Some of the top minds in the field have some advice for the next presidential administration on how to proceed with robotics. Last week, a group of 150 experts from Google, Microsoft, Lockheed Martin, UPenn, Yale, Georgia Tech, and Carnegie Mellon (to name a few) published the latest edition of the Roadmap for Robotics, a report that outlines the industry’s future. The 100-page paper is meant to serve as a guide to what sorts of developments the technology industry should strive for and what types of technologies Congress should invest in.
The experts offer specific suggestions as to how the U.S. should allocate funds toward advancing robotics and lays out suggestions for regulation. For one, it suggests robotics companies be required to offer more transparency regarding the tasks that their machines can and cannot perform. The report specifically singles out robots meant for hospitals and other medical settings.
“There have been several instances,” the paper says, without naming names, “of companies grossly exaggerating a robot’s capabilities, understating the required amount of training time clinicians need to become proficient at using a robot, and substantially overcharging rural hospitals for technology that does not actually benefit health care workers or patients.”

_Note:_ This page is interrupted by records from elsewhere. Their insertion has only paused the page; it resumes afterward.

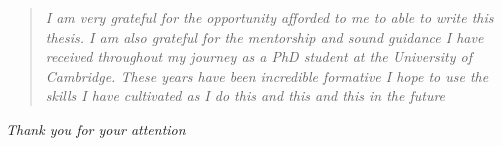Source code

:\pagebreak
\hspace{0pt}
\vspace*{\fill}
\begin{quote}\emph{
I am very grateful for the opportunity afforded to me to able to write this thesis.
I am also grateful for the mentorship and sound guidance I have received throughout my journey as a PhD student at the University of Cambridge.
These years have been incredible formative
I hope to use the skills I have cultivated as I do this and this and this in the future
}
\end{quote}
\mbox{}\hfill \emph{Thank you for your attention}
\vspace*{\fill}
\hspace{0pt}
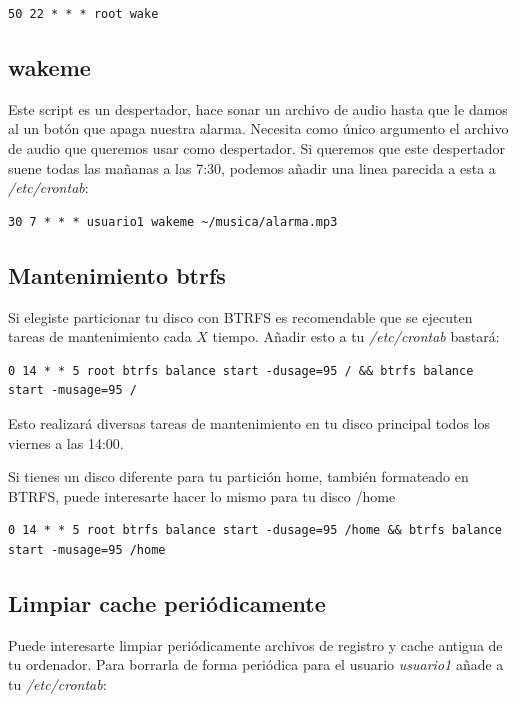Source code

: \documentclass[12pt]{article}
\begin{document}
\begin{verbatim}
50 22 * * * root wake
\end{verbatim}

\subsection{wakeme}

Este script es un despertador, hace sonar un archivo de audio hasta que le damos al un botón que apaga nuestra alarma. Necesita como único argumento el archivo de audio que queremos usar como despertador. Si queremos que este despertador suene todas las mañanas a las 7:30, podemos añadir una linea parecida a esta a \emph{/etc/crontab}:

\begin{verbatim}
30 7 * * * usuario1 wakeme ~/musica/alarma.mp3
\end{verbatim}

\subsection{Mantenimiento btrfs}

Si elegiste particionar tu disco con BTRFS es recomendable que se ejecuten tareas de mantenimiento cada $X$ tiempo. Añadir esto a tu \emph{/etc/crontab} bastará:

\begin{lstlisting}[basicstyle=\scriptsize\ttfamily]
0 14 * * 5 root btrfs balance start -dusage=95 / && btrfs balance start -musage=95 /
\end{lstlisting}

Esto realizará diversas tareas de mantenimiento en tu disco principal todos los viernes a las 14:00.

Si tienes un disco diferente para tu partición home, también formateado en BTRFS, puede interesarte hacer lo mismo para tu disco /home

\begin{lstlisting}[basicstyle=\scriptsize\ttfamily]
0 14 * * 5 root btrfs balance start -dusage=95 /home && btrfs balance start -musage=95 /home
\end{lstlisting}

\subsection{Limpiar cache periódicamente}

Puede interesarte limpiar periódicamente archivos de registro y cache antigua de tu ordenador. Para borrarla de forma periódica para el usuario \emph{usuario1} añade a tu \emph{/etc/crontab}:
\end{document}
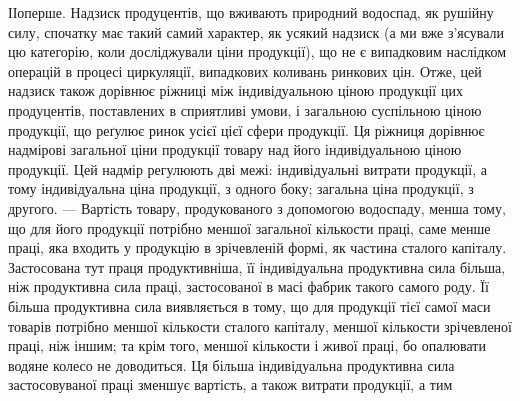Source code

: ІІоперше. Надзиск продуцентів, що вживають природний водоспад, як
рушійну силу, спочатку має такий самий характер, як усякий надзиск (а ми
вже з’ясували цю категорію, коли досліджували ціни продукції), що не є
випадковим наслідком операцій в процесі циркуляції, випадкових коливань ринкових
цін. Отже, цей надзиск також дорівнює ріжниці між індивідуальною ціною продукції
цих продуцентів, поставлених в сприятливі умови, і загальною суспільною ціною
продукції, що реґулює ринок усієї цієї сфери продукції. Ця ріжниця дорівнює
надмірові загальної ціни продукції товару над його індивідуальною ціною продукції.
Цей надмір регулюють дві межі: індивідуальні витрати продукції, а тому
індивідуальна ціна продукції, з одного боку; загальна ціна продукції, з другого. —
Вартість товару, продукованого з допомогою водоспаду, менша тому, що для
його продукції потрібно меншої загальної кількости праці, саме менше праці, яка
входить у продукцію в зрічевленій формі, як частина сталого капіталу. Застосована
тут праця продуктивніша, її індивідуальна продуктивна сила більша,
ніж продуктивна сила праці, застосованої в масі фабрик такого самого роду.
Її більша продуктивна сила виявляється в тому, що для продукції тієї самої
маси товарів потрібно меншої кількости сталого капіталу, меншої кількости
зрічевленої праці, ніж іншим; та крім того, меншої кількости і живої праці,
бо опалювати водяне колесо не доводиться. Ця більша індивідуальна продуктивна
сила застосовуваної праці зменшує вартість, а також витрати продукції, а тим
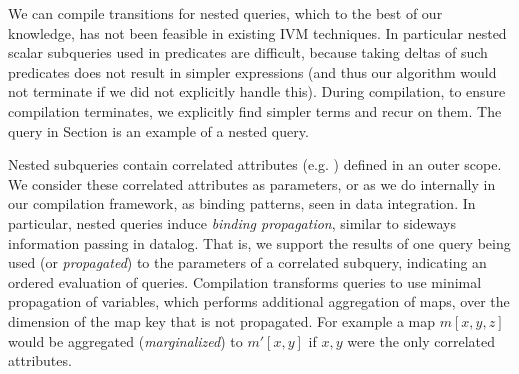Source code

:We can compile transitions for nested queries, which to the best of our
knowledge, has not been feasible in existing IVM techniques. In particular
nested scalar subqueries used in predicates are difficult, because taking deltas
of such predicates does not result in simpler expressions (and thus our
algorithm would not terminate if we did not explicitly handle this). During
compilation, to ensure compilation terminates, we explicitly find simpler terms
and recur on them. The  query in Section \todo{[REF]} is an example
of a nested query.

Nested subqueries contain correlated attributes (e.g. )
defined in an outer scope. We consider these correlated attributes as
parameters, or as we do internally in our compilation framework, as binding
patterns, seen in data integration. In particular, nested queries induce
\textit{binding propagation}, similar to sideways information passing in
datalog. That is, we support the results of one query being used (or
\textit{propagated}) to the parameters of a correlated subquery, indicating an
ordered evaluation of queries.
Compilation transforms queries to use minimal propagation of variables, which
performs additional aggregation of maps, over the dimension of the map key that
is not propagated. For example a map $m[x,y,z]$ would be aggregated
(\textit{marginalized}) to $m'[x,y]$ if $x,y$ were the only correlated
attributes.






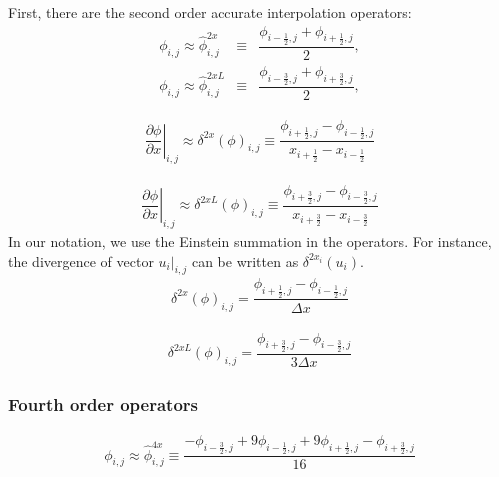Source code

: \documentclass[gmd]{copernicus}
\begin{document}
First, there are the second order accurate interpolation operators:
\begin{eqnarray}
\phi_{i,j} \approx \widehat{\phi}^{2x }_{i,j} & \equiv & \dfrac{\phi_{i-\frac{1}{2},j} + \phi_{i+\frac{1}{2},j}}{2},\\
\phi_{i,j} \approx \widehat{\phi}^{2xL}_{i,j} & \equiv & \dfrac{\phi_{i-\frac{3}{2},j} + \phi_{i+\frac{3}{2},j}}{2},
\end{eqnarray}

\begin{eqnarray}
\left. \dfrac{\partial \phi}{\partial x}\right|_{i,j} \approx \delta^{2x} \left( \phi \right)_{i,j} \equiv \dfrac{\phi_{i+\frac{1}{2},j} - \phi_{i-\frac{1}{2},j}}
                                                                                                                 {   x_{i+\frac{1}{2}}   -    x_{i-\frac{1}{2}  }}
\end{eqnarray}

\begin{eqnarray}
\left. \dfrac{\partial \phi}{\partial x}\right|_{i,j} \approx \delta^{2xL} \left( \phi \right)_{i,j} \equiv \dfrac{\phi_{i+\frac{3}{2},j} - \phi_{i-\frac{3}{2},j}}
                                                                                                                  {   x_{i+\frac{3}{2}}   -    x_{i-\frac{3}{2}  }}
\end{eqnarray}
In our notation, we use the Einstein summation in the operators. For instance, the divergence of vector $\left.u_i\right|_{i,j}$ can be written as $\delta^{2x_i}\left( u_i \right)$.
\begin{eqnarray}
\delta^{2x} \left( \phi \right)_{i,j} = \dfrac{\phi_{i+\frac{1}{2},j} - \phi_{i-\frac{1}{2},j}}
                                              {\Delta x}
\end{eqnarray}

\begin{eqnarray}
\delta^{2xL} \left( \phi \right)_{i,j} = \dfrac{\phi_{i+\frac{3}{2},j} - \phi_{i-\frac{3}{2},j}}
                                               {3\Delta x}
\end{eqnarray}

\subsubsection{Fourth order operators}

\begin{eqnarray}
\phi_{i,j} \approx \widehat{\phi}^{4x}_{i,j} \equiv \dfrac{- \phi_{i-\frac{3}{2},j} + 9 \phi_{i-\frac{1}{2},j} + 9 \phi_{i+\frac{1}{2},j} - \phi_{i+\frac{3}{2},j}}{16}\label{eq:interp4}
\end{eqnarray}
\end{document}
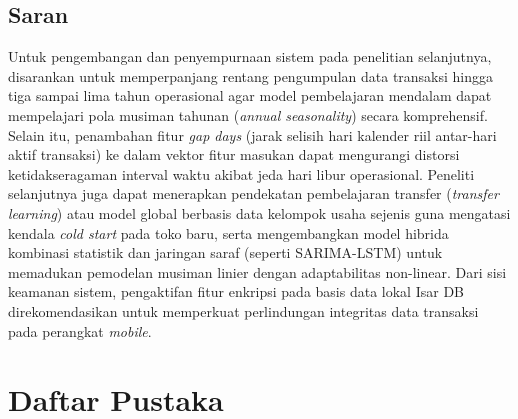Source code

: \documentclass[10pt,a4paper]{article}
\begin{document}
\subsection{Saran}
Untuk pengembangan dan penyempurnaan sistem pada penelitian selanjutnya, disarankan untuk memperpanjang rentang pengumpulan data transaksi hingga tiga sampai lima tahun operasional agar model pembelajaran mendalam dapat mempelajari pola musiman tahunan (\textit{annual seasonality}) secara komprehensif. Selain itu, penambahan fitur \textit{gap days} (jarak selisih hari kalender riil antar-hari aktif transaksi) ke dalam vektor fitur masukan dapat mengurangi distorsi ketidakseragaman interval waktu akibat jeda hari libur operasional. Peneliti selanjutnya juga dapat menerapkan pendekatan pembelajaran transfer (\textit{transfer learning}) atau model global berbasis data kelompok usaha sejenis guna mengatasi kendala \textit{cold start} pada toko baru, serta mengembangkan model hibrida kombinasi statistik dan jaringan saraf (seperti SARIMA-LSTM) untuk memadukan pemodelan musiman linier dengan adaptabilitas non-linear. Dari sisi keamanan sistem, pengaktifan fitur enkripsi pada basis data lokal Isar DB direkomendasikan untuk memperkuat perlindungan integritas data transaksi pada perangkat \textit{mobile}.

\section*{Daftar Pustaka}
\end{document}
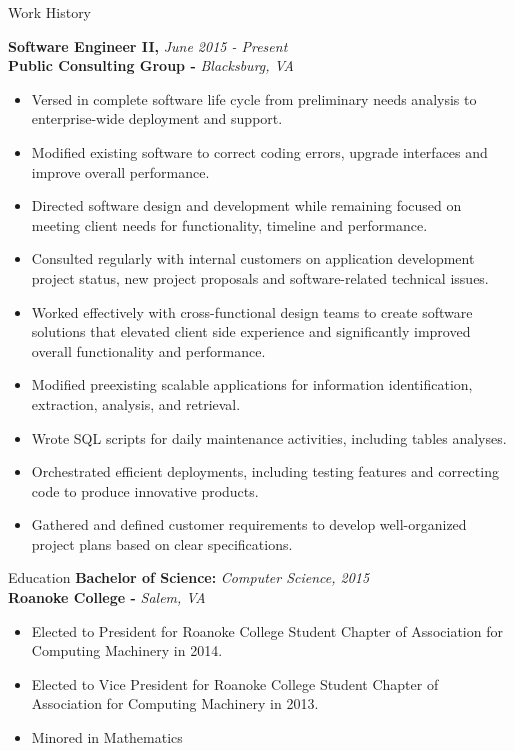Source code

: \documentclass{resume} %
\begin{document}
\begin{rSection}{Work History}

{\bf Software Engineer II, }{\em June 2015 - Present} 
\\
{\bf Public Consulting Group -  }{\em Blacksburg, VA}
\begin{itemize}
\item Versed in complete software life cycle from preliminary needs analysis to enterprise-wide deployment and support.
\item Modified existing software to correct coding errors, upgrade interfaces and improve overall performance.
\item Directed software design and development while remaining focused on meeting client needs for functionality, timeline and performance.
\item Consulted regularly with internal customers on application development project status, new project proposals and software-related technical issues.
\item Worked effectively with cross-functional design teams to create software solutions that elevated client side experience and significantly improved overall functionality and performance.
\item Modified preexisting scalable applications for information identification, extraction, analysis, and retrieval.
\item Wrote SQL scripts for daily maintenance activities, including tables analyses.
\item Orchestrated efficient deployments, including testing features and correcting code to produce innovative products.
\item Gathered and defined customer requirements to develop well-organized project plans based on clear specifications.
\end{itemize}
\end{rSection}

\begin{rSection}{Education}
{\bf Bachelor of Science: }{\em Computer Science, 2015} 
\\
{\bf Roanoke College -  }{\em Salem, VA}
\begin{itemize}
\item Elected to President for Roanoke College Student Chapter of Association for Computing Machinery in 2014.
\item Elected to Vice President for Roanoke College Student Chapter of Association for Computing Machinery in 2013.
\item Minored in Mathematics
\end{itemize}
\end{rSection}
\end{document}
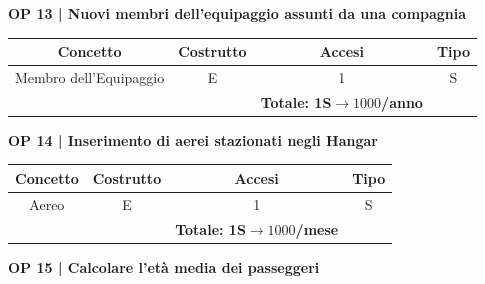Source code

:\vspace{.6cm}


\textbf{\small OP 13 | Nuovi membri dell'equipaggio assunti da una compagnia}\\

\begin{tabular}{ c c c c} 
	\hline
	\rowcolor{airforceblue}
	\textbf{\color{white}Concetto} & \textbf{\color{white}Costrutto} & \textbf{\color{white}Accesi} & \textbf{\color{white}Tipo}\\
	\hline
	\textsf{\small Membro dell'Equipaggio} & \textsf{\small E} & \textsf{\small 1} &  \textsf{\small S}\\
	\hline
	\rowcolor{airforceblue}
	\textsf{\small } & \textsf{\small } & \textbf{\color{white}Totale: 1S$\rightarrow 1000$/anno } \textsf{\small } & \textsf{\small }\\ %
	\hline
\end{tabular}

\vspace{.6cm}


\textbf{\small OP 14 | Inserimento di aerei stazionati negli Hangar}\\

\begin{tabular}{ c c c c}
	\hline
	\rowcolor{airforceblue}
	\textbf{\color{white}Concetto} & \textbf{\color{white}Costrutto} & \textbf{\color{white}Accesi} & \textbf{\color{white}Tipo}\\
	\hline
	\textsf{\small Aereo} & \textsf{\small E} & \textsf{\small 1} &  \textsf{\small S}\\
	\hline
	\rowcolor{airforceblue}
	\textsf{\small } & \textsf{\small } & \textbf{\color{white}Totale: 1S$\rightarrow 1000$/mese } \textsf{\small } & \textsf{\small }\\ %
	\hline
\end{tabular}

\vspace{.6cm}


\textbf{\small OP 15 | Calcolare l'età media dei passeggeri}\\


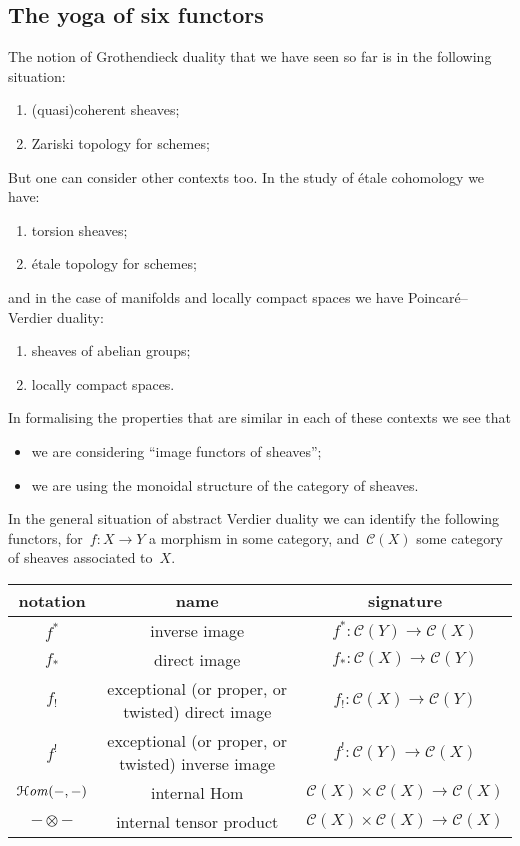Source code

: \documentclass[10pt,a4paper]{article}
\begin{document}
\subsection{The yoga of six functors}
\label{subsection:six-functors-yoga}
The notion of Grothendieck duality that we have seen so far is in the following situation:
\begin{enumerate}
  \item (quasi)coherent sheaves;
  \item Zariski topology for schemes;
\end{enumerate}
But one can consider other contexts too. In the study of \'etale cohomology we have:
\begin{enumerate}
  \item torsion sheaves;
  \item \'etale topology for schemes;
\end{enumerate}
and in the case of manifolds and locally compact spaces we have Poincar\'e--Verdier duality:
\begin{enumerate}
  \item sheaves of abelian groups;
  \item locally compact spaces.
\end{enumerate}

In formalising the properties that are similar in each of these contexts we see that
\begin{itemize}
  \item we are considering ``image functors of sheaves'';
  \item we are using the monoidal structure of the category of sheaves.
\end{itemize}
In the general situation of abstract Verdier duality we can identify the following functors, for~$f\colon X\to Y$ a morphism in some category, and~$\mathcal{C}(X)$ some category of sheaves associated to~$X$.

\begin{center}
  \begin{tabular}{ccc}
    \toprule
    notation & name & signature \\\midrule
    $f^*$ & inverse image & $f^*\colon\mathcal{C}(Y)\to\mathcal{C}(X)$ \\
    $f_*$ & direct image & $f_*\colon\mathcal{C}(X)\to\mathcal{C}(Y)$ \\
    $f_!$ & exceptional (or proper, or twisted) direct image & $f_!\colon\mathcal{C}(X)\to\mathcal{C}(Y)$ \\
    $f^!$ & exceptional (or proper, or twisted) inverse image & $f^!\colon\mathcal{C}(Y)\to\mathcal{C}(X)$ \\
    $\operatorname{\mathcal{H}\mathit{om}}(-,-)$ & internal Hom & $\mathcal{C}(X)\times\mathcal{C}(X)\to\mathcal{C}(X)$ \\
    $-\otimes-$ & internal tensor product & $\mathcal{C}(X)\times\mathcal{C}(X)\to\mathcal{C}(X)$ \\
    \bottomrule
  \end{tabular}
\end{center}
\end{document}
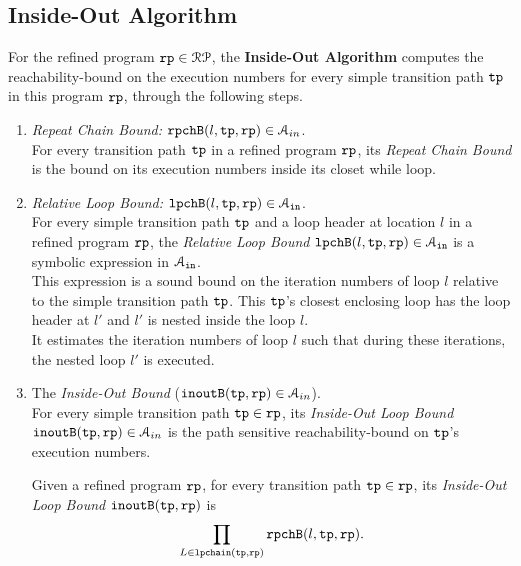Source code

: \subsection{Inside-Out Algorithm}
\label{sec:inoutalg}
For the refined program $\mathtt{rp} \in \mathcal{RP}$, the \textbf{Inside-Out Algorithm}
computes the reachability-bound on the execution numbers for every simple transition path $\mathtt{tp}$ in this program $\mathtt{rp}$,
through the following steps.
%
\begin{enumerate}
  \item \emph{Repeat Chain Bound:} $\mathtt{rpchB}(l, \mathtt{tp}, \mathtt{rp}) \in \mathcal{A}_{in}$.
  \\
  For every transition path $\mathtt{tp}$ in a refined program $\mathtt{rp}$,
  its \emph{Repeat Chain Bound} is the
  bound on its execution numbers inside its closet while loop.
  \item \emph{Relative Loop Bound:} $\mathtt{lpchB}(l, \mathtt{tp}, \mathtt{rp}) \in \mathcal{A}_{\mathtt{in}}$.
  \\
  For every simple transition path $\mathtt{tp}$
and a loop header at location $l$ in a refined program $\mathtt{rp}$,
the \emph{Relative Loop Bound} $\mathtt{lpchB}(l, \mathtt{tp}, \mathtt{rp}) \in \mathcal{A}_{\mathtt{in}}$ is a symbolic expression in $\mathcal{A}_{\mathtt{in}}$.
\\
This expression is a sound bound on the iteration numbers of loop $l$ relative to the simple transition path $\mathtt{tp}$.
This $\mathtt{tp}$'s closest enclosing loop has the loop header at $l'$ and $l'$ is nested inside the loop $l$.
\\
It estimates the iteration numbers of loop $l$ such that during these iterations, the nested loop $l'$ is executed.
%
\item The \emph{Inside-Out Bound} ($\mathtt{inoutB}(\mathtt{tp}, \mathtt{rp}) \in \mathcal{A}_{in}$).
\\
For every simple transition path $\mathtt{tp} \in \mathtt{rp}$,
its \emph{Inside-Out Loop Bound}
 $\mathtt{inoutB}(\mathtt{tp}, \mathtt{rp}) \in \mathcal{A}_{in}$ is 
the path sensitive reachability-bound on $\mathtt{tp}$'s execution numbers.

\begin{defn}
  \label{def:outin_bound}
  Given a refined program $\mathtt{rp}$, for every transition path $\mathtt{tp} \in \mathtt{rp}$, 
  its \emph{Inside-Out Loop Bound}
  $\mathtt{inoutB}(\mathtt{tp}, \mathtt{rp})$ is 
\[
  \prod\limits_{L \in \mathtt{lpchain}(\mathtt{tp}, \mathtt{rp})} \mathtt{rpchB}(l, \mathtt{tp}, \mathtt{rp}).
\]
\end{defn}
\end{enumerate}
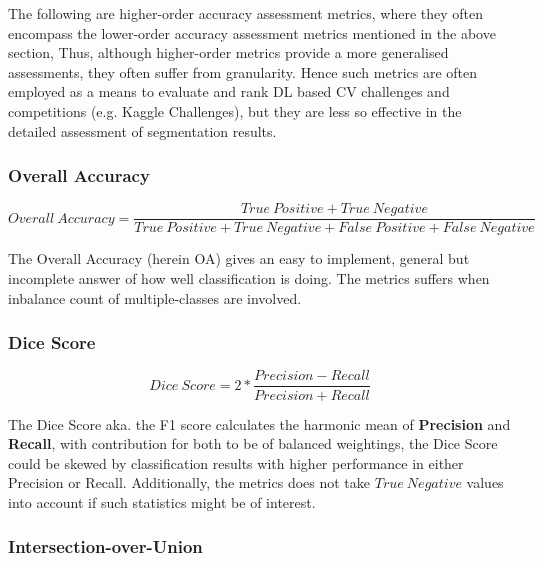 \documentclass[11pt, a4paper, twoside]{report}
\begin{document}
The following are higher-order accuracy assessment metrics, where they often encompass the lower-order accuracy assessment metrics mentioned in the above section, Thus, although higher-order metrics provide a more generalised assessments, they often suffer from granularity. Hence such metrics are often employed as a means to evaluate and rank DL based CV challenges and competitions (e.g. Kaggle Challenges), but they are less so effective in the detailed assessment of segmentation results.\\\par

\subsubsection{Overall Accuracy}\label{OA}

\tiny
\begin{equation}
  Overall\ Accuracy = \frac{True\ Positive + True\ Negative}{True\ Positive + True\ Negative + False\ Positive + False\ Negative}
\end{equation}
\normalsize

The Overall Accuracy (herein OA) gives an easy to implement, general but incomplete answer of how well classification is doing. The metrics suffers when inbalance count of multiple-classes are involved.\\\par

\subsubsection{Dice Score}\label{F1}

\begin{equation}
  Dice\ Score = 2 * \frac{Precision - Recall}{Precision + Recall}
\end{equation}

The Dice Score aka. the F1 score calculates the harmonic mean of \textbf{Precision} and \textbf{Recall}, with contribution for both to be of balanced weightings, the Dice Score could be skewed by classification results with higher performance in either Precision or Recall. Additionally, the metrics does not take $True\ Negative$ values into account if such statistics might be of interest.\\\par

\subsubsection{Intersection-over-Union}\label{IoU}
\end{document}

The paper cites delivery bots as an important area of development. Currently, Silicon Valley startup Savioke’s Relay acts as a bellhop, making deliveries throughout hotels. London-based Starship Technologies manufactures bots that cruise down sidewalks and deliver food and parcels. The road map encourages the development of limbed robots that can deliver goods by climbing stairs, avoiding broken walkways, and negotiating crowded areas–much in the ways that humans do. “With such a solution,” the authors say, “logistics will become fast, 24/7, on-demand, inexpensive, predictable, and well-tracked.”
Another key suggestion: Invest in robotics for use in the manufacturing industry that are highly intuitive and require little training. The authors warn that China, South Korea, Japan, and India are all spending more on technology education than the U.S.–allowing their manufacturing industries to grow at a faster rate as tech is easily integrated into their factories.